The Criterion Collection and Sony Pictures Home Entertainment have announced the Blu-ray titles to be released in the UK in December 2020 – Terrence Malick's The New World, Robert Bresson's Mouchette and William Greaves' Symbiopsychotaxiplasm: Two Takes.
THE NEW WORLD (USA (2005) | Blu-ray | 14 December 2020
This singular vision of early seventeenth-century America from Terrence Malick is a work of astounding elemental beauty, a poetic meditation on nature, violence, love, and civilization.
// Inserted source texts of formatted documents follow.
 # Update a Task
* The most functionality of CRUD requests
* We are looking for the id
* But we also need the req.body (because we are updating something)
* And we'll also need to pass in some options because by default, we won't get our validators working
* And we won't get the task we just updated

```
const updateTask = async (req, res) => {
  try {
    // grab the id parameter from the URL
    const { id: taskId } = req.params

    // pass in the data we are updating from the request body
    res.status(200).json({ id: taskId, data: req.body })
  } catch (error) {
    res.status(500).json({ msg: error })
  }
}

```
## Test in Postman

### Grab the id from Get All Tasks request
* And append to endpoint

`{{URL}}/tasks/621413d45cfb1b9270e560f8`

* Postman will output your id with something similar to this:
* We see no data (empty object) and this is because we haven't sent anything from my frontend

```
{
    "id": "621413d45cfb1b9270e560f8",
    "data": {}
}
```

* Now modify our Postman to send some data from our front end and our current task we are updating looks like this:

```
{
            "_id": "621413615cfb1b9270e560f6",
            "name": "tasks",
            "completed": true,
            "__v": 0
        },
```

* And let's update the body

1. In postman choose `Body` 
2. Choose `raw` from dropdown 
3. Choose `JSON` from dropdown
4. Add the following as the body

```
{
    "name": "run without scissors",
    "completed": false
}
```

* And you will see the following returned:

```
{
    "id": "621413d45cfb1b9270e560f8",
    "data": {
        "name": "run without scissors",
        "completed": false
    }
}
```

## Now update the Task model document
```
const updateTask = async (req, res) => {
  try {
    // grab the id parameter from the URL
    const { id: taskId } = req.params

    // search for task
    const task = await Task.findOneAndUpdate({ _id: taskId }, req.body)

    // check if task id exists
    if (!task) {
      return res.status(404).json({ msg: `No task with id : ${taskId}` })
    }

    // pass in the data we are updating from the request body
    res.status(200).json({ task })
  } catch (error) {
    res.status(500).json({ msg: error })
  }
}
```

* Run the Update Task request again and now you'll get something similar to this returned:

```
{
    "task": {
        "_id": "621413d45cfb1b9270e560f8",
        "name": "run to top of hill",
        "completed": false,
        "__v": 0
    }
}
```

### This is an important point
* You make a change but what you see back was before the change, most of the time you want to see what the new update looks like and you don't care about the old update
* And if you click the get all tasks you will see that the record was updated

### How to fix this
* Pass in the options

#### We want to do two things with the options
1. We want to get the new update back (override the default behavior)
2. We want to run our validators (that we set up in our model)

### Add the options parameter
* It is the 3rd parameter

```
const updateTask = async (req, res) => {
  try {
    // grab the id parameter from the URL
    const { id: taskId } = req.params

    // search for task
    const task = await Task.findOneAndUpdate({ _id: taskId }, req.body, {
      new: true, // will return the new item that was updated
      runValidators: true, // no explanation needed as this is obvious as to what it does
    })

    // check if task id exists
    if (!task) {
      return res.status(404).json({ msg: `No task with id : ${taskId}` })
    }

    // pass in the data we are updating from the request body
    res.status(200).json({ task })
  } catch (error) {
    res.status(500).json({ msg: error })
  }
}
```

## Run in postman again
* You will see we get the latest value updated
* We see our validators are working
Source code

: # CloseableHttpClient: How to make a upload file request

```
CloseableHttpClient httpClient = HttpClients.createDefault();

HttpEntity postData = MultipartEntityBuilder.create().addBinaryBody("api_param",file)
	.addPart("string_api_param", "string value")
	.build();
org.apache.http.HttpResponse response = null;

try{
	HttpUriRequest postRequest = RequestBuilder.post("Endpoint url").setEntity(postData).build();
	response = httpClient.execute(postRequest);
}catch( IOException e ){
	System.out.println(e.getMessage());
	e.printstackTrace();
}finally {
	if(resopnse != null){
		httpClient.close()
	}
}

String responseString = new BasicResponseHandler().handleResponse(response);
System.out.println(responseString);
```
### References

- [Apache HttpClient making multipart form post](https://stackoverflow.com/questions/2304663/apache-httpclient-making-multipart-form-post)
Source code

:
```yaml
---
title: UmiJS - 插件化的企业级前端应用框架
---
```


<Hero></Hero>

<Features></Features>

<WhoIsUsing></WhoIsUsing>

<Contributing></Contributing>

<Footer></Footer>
It reimagines the apocryphal story of the meeting of British explorer John Smith (Colin Farrell) and Powhatan native Pocahontas (Q’Orianka Kilcher, in a revelatory performance) as a romantic idyll between spiritual equals, then follows Pocahontas through her marriage to John Rolfe (Christian Bale) and her life in England.
With art director Jack Fisk’s raw re-creation of the Jamestown colony, Emmanuel Lubezki’s marvelous, naturally lit cinematography, and James Horner’s soaring musical score, The New World is a film of uncommon power and technical splendor, one that shows Malick at the height of his visual and philosophical powers.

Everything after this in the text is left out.